* **Task to carry out**: If a line in the following entries holds the string "icons", include it in the tally. State the total and nothing further.

* **Entries shown**:
--- START ---

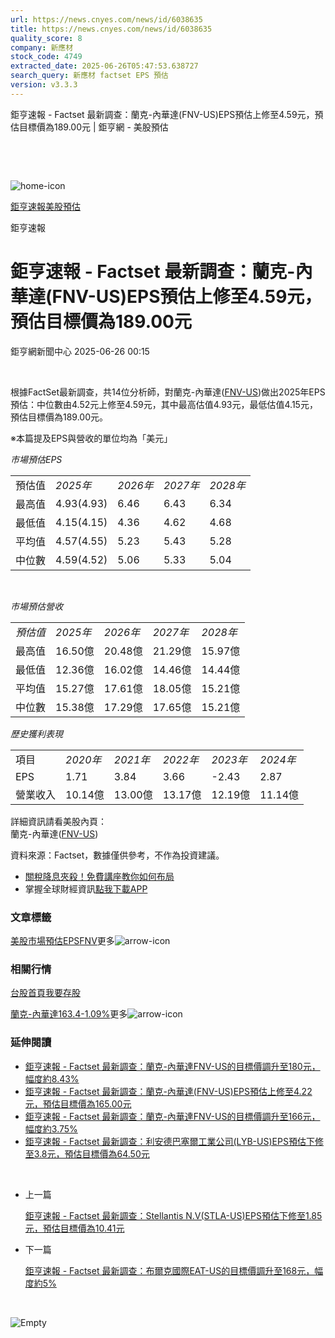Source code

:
 ```yaml
---
url: https://news.cnyes.com/news/id/6038635
title: https://news.cnyes.com/news/id/6038635
quality_score: 8
company: 新應材
stock_code: 4749
extracted_date: 2025-06-26T05:47:53.638727
search_query: 新應材 factset EPS 預估
version: v3.3.3
---
```


鉅亨速報 - Factset 最新調查：蘭克-內華達(FNV-US)EPS預估上修至4.59元，預估目標價為189.00元 | 鉅亨網 - 美股預估

‌

‌

![home-icon](/assets/icons/breadCrumb/symbol-icon-home.svg)

[鉅亨速報](/news/cat/anue_live)[美股預估](/news/cat/us_forecast)

鉅亨速報

# 鉅亨速報 - Factset 最新調查：蘭克-內華達(FNV-US)EPS預估上修至4.59元，預估目標價為189.00元

鉅亨網新聞中心 2025-06-26 00:15

‌

根據FactSet最新調查，共14位分析師，對蘭克-內華達([FNV-US](https://invest.cnyes.com/usstock/detail/FNV))做出2025年EPS預估：中位數由4.52元上修至4.59元，其中最高估值4.93元，最低估值4.15元，預估目標價為189.00元。

※本篇提及EPS與營收的單位均為「美元」

*市場預估EPS*

|  |  |  |  |  |
| --- | --- | --- | --- | --- |
| 預估值 | *2025年* | *2026年* | *2027年* | *2028年* |
| 最高值 | 4.93(4.93) | 6.46 | 6.43 | 6.34 |
| 最低值 | 4.15(4.15) | 4.36 | 4.62 | 4.68 |
| 平均值 | 4.57(4.55) | 5.23 | 5.43 | 5.28 |
| 中位數 | 4.59(4.52) | 5.06 | 5.33 | 5.04 |

‌

*市場預估營收*

|  |  |  |  |  |
| --- | --- | --- | --- | --- |
| *預估值* | *2025年* | *2026年* | *2027年* | *2028年* |
| 最高值 | 16.50億 | 20.48億 | 21.29億 | 15.97億 |
| 最低值 | 12.36億 | 16.02億 | 14.46億 | 14.44億 |
| 平均值 | 15.27億 | 17.61億 | 18.05億 | 15.21億 |
| 中位數 | 15.38億 | 17.29億 | 17.65億 | 15.21億 |

*歷史獲利表現*

|  |  |  |  |  |  |
| --- | --- | --- | --- | --- | --- |
| 項目 | *2020年* | *2021年* | *2022年* | *2023年* | *2024年* |
| EPS | 1.71 | 3.84 | 3.66 | -2.43 | 2.87 |
| 營業收入 | 10.14億 | 13.00億 | 13.17億 | 12.19億 | 11.14億 |

詳細資訊請看美股內頁：  
蘭克-內華達([FNV-US](https://invest.cnyes.com/usstock/detail/FNV))

資料來源：Factset，數據僅供參考，不作為投資建議。

* [關稅降息夾殺！免費講座教你如何布局](https://events.cnyes.com/rsc2025H2-35584?utm_source=anue&utm_medium=usstocks_end)
* 掌握全球財經資訊[點我下載APP](http://www.cnyes.com/app/?utm_source=mweb&utm_medium=HamMenuBanner&utm_campaign=fixed&utm_content=entr)

### 文章標籤

[美股](https://news.cnyes.com/tag/美股 "美股")[市場預估](https://news.cnyes.com/tag/市場預估 "市場預估")[EPS](https://news.cnyes.com/tag/EPS "EPS")[FNV](https://news.cnyes.com/tag/FNV "FNV")更多![arrow-icon](/assets/icons/arrows/arrow-down.svg)

### 相關行情

[台股首頁](https://www.cnyes.com/twstock)[我要存股](https://supr.link/8OHaU)

[蘭克-內華達163.4-1.09%](https://invest.cnyes.com/usstock/detail/FNV)更多![arrow-icon](/assets/icons/arrows/arrow-down.svg)

### 延伸閱讀

* [鉅亨速報 - Factset 最新調查：蘭克-內華達FNV-US的目標價調升至180元，幅度約8.43%](/news/id/5945303)
* [鉅亨速報 - Factset 最新調查：蘭克-內華達(FNV-US)EPS預估上修至4.22元，預估目標價為165.00元](/news/id/5938639)
* [鉅亨速報 - Factset 最新調查：蘭克-內華達FNV-US的目標價調升至166元，幅度約3.75%](/news/id/5922474)
* [鉅亨速報 - Factset 最新調查：利安德巴塞爾工業公司(LYB-US)EPS預估下修至3.8元，預估目標價為64.50元](/news/id/6038732)

‌

* 上一篇

  [鉅亨速報 - Factset 最新調查：Stellantis N.V(STLA-US)EPS預估下修至1.85元，預估目標價為10.41元](/news/id/6038700)
* 下一篇

  [鉅亨速報 - Factset 最新調查：布爾克國際EAT-US的目標價調升至168元，幅度約5%](/news/id/6038573)

‌

![Empty](/assets/icons/skeleton/empty-image.svg)

‌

--- END ---

* **Solution to the exercise**: 4